• Work request
Would you output the following records verbatim and skip the images in them?

[Saved entries]
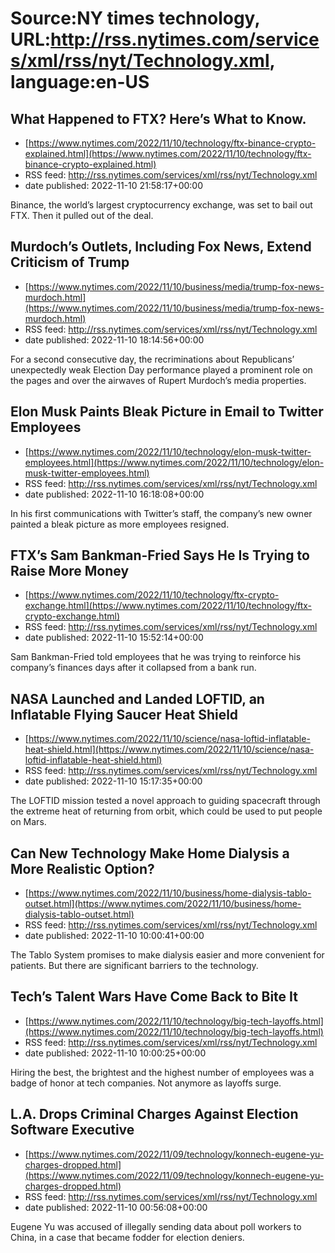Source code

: # Source:NY times technology, URL:http://rss.nytimes.com/services/xml/rss/nyt/Technology.xml, language:en-US

## What Happened to FTX? Here’s What to Know.
 - [https://www.nytimes.com/2022/11/10/technology/ftx-binance-crypto-explained.html](https://www.nytimes.com/2022/11/10/technology/ftx-binance-crypto-explained.html)
 - RSS feed: http://rss.nytimes.com/services/xml/rss/nyt/Technology.xml
 - date published: 2022-11-10 21:58:17+00:00

Binance, the world’s largest cryptocurrency exchange, was set to bail out FTX. Then it pulled out of the deal.

## Murdoch’s Outlets, Including Fox News, Extend Criticism of Trump
 - [https://www.nytimes.com/2022/11/10/business/media/trump-fox-news-murdoch.html](https://www.nytimes.com/2022/11/10/business/media/trump-fox-news-murdoch.html)
 - RSS feed: http://rss.nytimes.com/services/xml/rss/nyt/Technology.xml
 - date published: 2022-11-10 18:14:56+00:00

For a second consecutive day, the recriminations about Republicans’ unexpectedly weak Election Day performance played a prominent role on the pages and over the airwaves of Rupert Murdoch’s media properties.

## Elon Musk Paints Bleak Picture in Email to Twitter Employees
 - [https://www.nytimes.com/2022/11/10/technology/elon-musk-twitter-employees.html](https://www.nytimes.com/2022/11/10/technology/elon-musk-twitter-employees.html)
 - RSS feed: http://rss.nytimes.com/services/xml/rss/nyt/Technology.xml
 - date published: 2022-11-10 16:18:08+00:00

In his first communications with Twitter’s staff, the company’s new owner painted a bleak picture as more employees resigned.

## FTX’s Sam Bankman-Fried Says He Is Trying to Raise More Money
 - [https://www.nytimes.com/2022/11/10/technology/ftx-crypto-exchange.html](https://www.nytimes.com/2022/11/10/technology/ftx-crypto-exchange.html)
 - RSS feed: http://rss.nytimes.com/services/xml/rss/nyt/Technology.xml
 - date published: 2022-11-10 15:52:14+00:00

Sam Bankman-Fried told employees that he was trying to reinforce his company’s finances days after it collapsed from a bank run.

## NASA Launched and Landed LOFTID, an Inflatable Flying Saucer Heat Shield
 - [https://www.nytimes.com/2022/11/10/science/nasa-loftid-inflatable-heat-shield.html](https://www.nytimes.com/2022/11/10/science/nasa-loftid-inflatable-heat-shield.html)
 - RSS feed: http://rss.nytimes.com/services/xml/rss/nyt/Technology.xml
 - date published: 2022-11-10 15:17:35+00:00

The LOFTID mission tested a novel approach to guiding spacecraft through the extreme heat of returning from orbit, which could be used to put people on Mars.

## Can New Technology Make Home Dialysis a More Realistic Option?
 - [https://www.nytimes.com/2022/11/10/business/home-dialysis-tablo-outset.html](https://www.nytimes.com/2022/11/10/business/home-dialysis-tablo-outset.html)
 - RSS feed: http://rss.nytimes.com/services/xml/rss/nyt/Technology.xml
 - date published: 2022-11-10 10:00:41+00:00

The Tablo System promises to make dialysis easier and more convenient for patients. But there are significant barriers to the technology.

## Tech’s Talent Wars Have Come Back to Bite It
 - [https://www.nytimes.com/2022/11/10/technology/big-tech-layoffs.html](https://www.nytimes.com/2022/11/10/technology/big-tech-layoffs.html)
 - RSS feed: http://rss.nytimes.com/services/xml/rss/nyt/Technology.xml
 - date published: 2022-11-10 10:00:25+00:00

Hiring the best, the brightest and the highest number of employees was a badge of honor at tech companies. Not anymore as layoffs surge.

## L.A. Drops Criminal Charges Against Election Software Executive
 - [https://www.nytimes.com/2022/11/09/technology/konnech-eugene-yu-charges-dropped.html](https://www.nytimes.com/2022/11/09/technology/konnech-eugene-yu-charges-dropped.html)
 - RSS feed: http://rss.nytimes.com/services/xml/rss/nyt/Technology.xml
 - date published: 2022-11-10 00:56:08+00:00

Eugene Yu was accused of illegally sending data about poll workers to China, in a case that became fodder for election deniers.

• Reply
Source code

: # Source:NY times technology, URL:http://rss.nytimes.com/services/xml/rss/nyt/Technology.xml, language:en-US

## What Happened to FTX? Here’s What to Know.
 - [https://www.nytimes.com/2022/11/10/technology/ftx-binance-crypto-explained.html](https://www.nytimes.com/2022/11/10/technology/ftx-binance-crypto-explained.html)
 - RSS feed: http://rss.nytimes.com/services/xml/rss/nyt/Technology.xml
 - date published: 2022-11-10 21:58:17+00:00

Binance, the world’s largest cryptocurrency exchange, was set to bail out FTX. Then it pulled out of the deal.

## Murdoch’s Outlets, Including Fox News, Extend Criticism of Trump
 - [https://www.nytimes.com/2022/11/10/business/media/trump-fox-news-murdoch.html](https://www.nytimes.com/2022/11/10/business/media/trump-fox-news-murdoch.html)
 - RSS feed: http://rss.nytimes.com/services/xml/rss/nyt/Technology.xml
 - date published: 2022-11-10 18:14:56+00:00

For a second consecutive day, the recriminations about Republicans’ unexpectedly weak Election Day performance played a prominent role on the pages and over the airwaves of Rupert Murdoch’s media properties.

## Elon Musk Paints Bleak Picture in Email to Twitter Employees
 - [https://www.nytimes.com/2022/11/10/technology/elon-musk-twitter-employees.html](https://www.nytimes.com/2022/11/10/technology/elon-musk-twitter-employees.html)
 - RSS feed: http://rss.nytimes.com/services/xml/rss/nyt/Technology.xml
 - date published: 2022-11-10 16:18:08+00:00

In his first communications with Twitter’s staff, the company’s new owner painted a bleak picture as more employees resigned.

## FTX’s Sam Bankman-Fried Says He Is Trying to Raise More Money
 - [https://www.nytimes.com/2022/11/10/technology/ftx-crypto-exchange.html](https://www.nytimes.com/2022/11/10/technology/ftx-crypto-exchange.html)
 - RSS feed: http://rss.nytimes.com/services/xml/rss/nyt/Technology.xml
 - date published: 2022-11-10 15:52:14+00:00

Sam Bankman-Fried told employees that he was trying to reinforce his company’s finances days after it collapsed from a bank run.

## NASA Launched and Landed LOFTID, an Inflatable Flying Saucer Heat Shield
 - [https://www.nytimes.com/2022/11/10/science/nasa-loftid-inflatable-heat-shield.html](https://www.nytimes.com/2022/11/10/science/nasa-loftid-inflatable-heat-shield.html)
 - RSS feed: http://rss.nytimes.com/services/xml/rss/nyt/Technology.xml
 - date published: 2022-11-10 15:17:35+00:00

The LOFTID mission tested a novel approach to guiding spacecraft through the extreme heat of returning from orbit, which could be used to put people on Mars.

## Can New Technology Make Home Dialysis a More Realistic Option?
 - [https://www.nytimes.com/2022/11/10/business/home-dialysis-tablo-outset.html](https://www.nytimes.com/2022/11/10/business/home-dialysis-tablo-outset.html)
 - RSS feed: http://rss.nytimes.com/services/xml/rss/nyt/Technology.xml
 - date published: 2022-11-10 10:00:41+00:00

The Tablo System promises to make dialysis easier and more convenient for patients. But there are significant barriers to the technology.

## Tech’s Talent Wars Have Come Back to Bite It
 - [https://www.nytimes.com/2022/11/10/technology/big-tech-layoffs.html](https://www.nytimes.com/2022/11/10/technology/big-tech-layoffs.html)
 - RSS feed: http://rss.nytimes.com/services/xml/rss/nyt/Technology.xml
 - date published: 2022-11-10 10:00:25+00:00

Hiring the best, the brightest and the highest number of employees was a badge of honor at tech companies. Not anymore as layoffs surge.

## L.A. Drops Criminal Charges Against Election Software Executive
 - [https://www.nytimes.com/2022/11/09/technology/konnech-eugene-yu-charges-dropped.html](https://www.nytimes.com/2022/11/09/technology/konnech-eugene-yu-charges-dropped.html)
 - RSS feed: http://rss.nytimes.com/services/xml/rss/nyt/Technology.xml
 - date published: 2022-11-10 00:56:08+00:00

Eugene Yu was accused of illegally sending data about poll workers to China, in a case that became fodder for election deniers.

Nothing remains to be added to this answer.